There are moments when I let myself believe that the memories of that night and the months of nights before it are gone, forgotten. Then there are days, like this one, when the breaths come ragged and halting. My confused body attempts to both protect itself and shed the memories all at once which results in tears and numbness and shaking that appears to have no beginning and no end. I remember to keep my gaze forward lest I lose my balance, feet rooting into the earth below me, arms reaching into the sky above me. There are flashes of searing pain and feelings of chaos but the tree must stand tall.
I remember the words; so many words yelled, screamed, and whispered (love…together…forever…whore…stay with me…suck my dick…fucking cunt…just be with me…why won’t you love me…you don’t deserve to live). Words all spoken by the same man on the same night. I have never understood how so many emotions could be present in one human at the same time. I also don’t understand calculus. At this point in my life I have decided that it’s ok to leave some stones unturned.

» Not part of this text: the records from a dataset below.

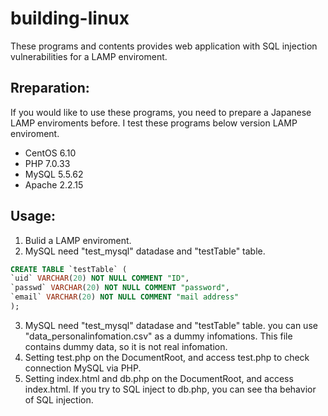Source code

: # building-linux
These programs and contents provides web application with SQL injection vulnerabilities for a LAMP enviroment.<br>

## Rreparation:
If you would like to use these programs, you need to prepare a Japanese LAMP enviroments before.
I test these programs below version LAMP enviroment.
 - CentOS 6.10
 - PHP 7.0.33
 - MySQL 5.5.62
 - Apache 2.2.15

## Usage:
1. Bulid a LAMP enviroment.
2. MySQL need "test_mysql" datadase and "testTable" table.
```SQL
CREATE TABLE `testTable` (
`uid` VARCHAR(20) NOT NULL COMMENT "ID",
`passwd` VARCHAR(20) NOT NULL COMMENT "password",
`email` VARCHAR(20) NOT NULL COMMENT "mail address"
);
```

3. MySQL need "test_mysql" datadase and "testTable" table. you can use "data_personalinfomation.csv" as a dummy infomations.
   This file contains dummy data, so it is not real infomation.
4. Setting test.php on the DocumentRoot, and access test.php to check connection MySQL via PHP.
5. Setting index.html and db.php on the DocumentRoot, and access index.html. If you try to SQL inject to db.php, you can see tha behavior of SQL injection.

I once thought about opening my arm to allow the terror flowing through my veins to escape to the surface. It was so mingled with the life left in me that it was not possible to rid myself of one without giving up both, so I gave my terror a blanket and banished it to a distant corner of my mind and asked it to please keep quiet.
Usually it doesn’t cause much trouble but today the terror feels big, bigger than me, and I don’t understand how the contents can be bigger than the vessel holding them but it turns out that I don’t understand physics either so I wait for it to tire itself out. And while I wait, I grab a pen and a notebook and then I eventually type on this keyboard because telling the story restores the balance of power. Telling the story reminds the world that I sometimes feel small but I am not small. Telling the story forces the terror back to its corner until the next time it gets restless.
And, after all that, it is my momma’s birthday. She was my first thought this morning. I reached for my phone to send her well wishes and I was flooded with so many memories that I couldn’t do anything else until I had sorted through them. She’ll understand. She always does.